A review of the Academy nominated film, “The Kite Runner.”

The Kite Runner is a 2007 movie adaptation of the best-selling novel of the same name by Khaled Hosseini. It is directed by Marc Foster and the screenplay written by David Benioff. Much of the film’s dialogue is in Dari and English, though Urdu and Pashtu are also used. Though the film is set in Afghanistan, shooting was done mostly in Kashgar, China due to the dangers present in Afghanistan during that time.

Plot. The movie tells the story of Amir, a rich man from Kabul, Afghanistan, whose guilt of abandoning the son of his father’s servant forces him to return back to his native land. The movie takes us to several events – from before and after the fall of the monarchy of Afghanistan through the Soviet invasion, the mass exodus of Afghan refugees to Pakistan and the United States, and the Taliban regime.

It begins with two kids playing with kite in Kabul, Afghanistan. The one who flies the kite is Amir, who enjoys writing and literature and who is the son of a rich Afghan. The other boy is illiterate Hassan, who is the son of Amir’s father’s servant. Hassan runs the kite for Amir, which means that whenever Amir makes another kite falls, Hassan would run to salvage the loss. Both grow up to be friends, Hassan being the rescuer for Amir is a weakling.

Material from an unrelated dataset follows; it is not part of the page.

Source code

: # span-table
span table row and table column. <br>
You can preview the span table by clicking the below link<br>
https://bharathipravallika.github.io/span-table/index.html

Soon, the Soviets invade Afghanistan, and Amir and his father, who is known as an anti-communist, have to flee. Their house and properties are entrusted to a friend named Rahim Khan. Hassan is also left behind. Amir and his father cross Pakistan and eventually reach the United States where they start a new life.

Years later, Amir has married a beautiful general’s daughter and has already become a novelist. By then, his father has died. One day, Rahim Khan contacts him to hurry to Pakistan. Despite the dangers, Hassan goes to Pakistan and learns that Hassan eventually became caretaker of his father’s house, but that he and his wife were executed by the Taliban for refusing to abandon the property. More painfully, Amir discovers that Hassan is actually his half-brother, son of his father and their servant woman. He is angered with the deception, but subsides when he reads Hassan’s letter asking his friend to return one day. Rahim then informs him that Hassan has now an orphaned son, Sohrab, who is in the hands of the Taliban. By Rahim’s urging, Amir agrees to find the child and bring him to the States.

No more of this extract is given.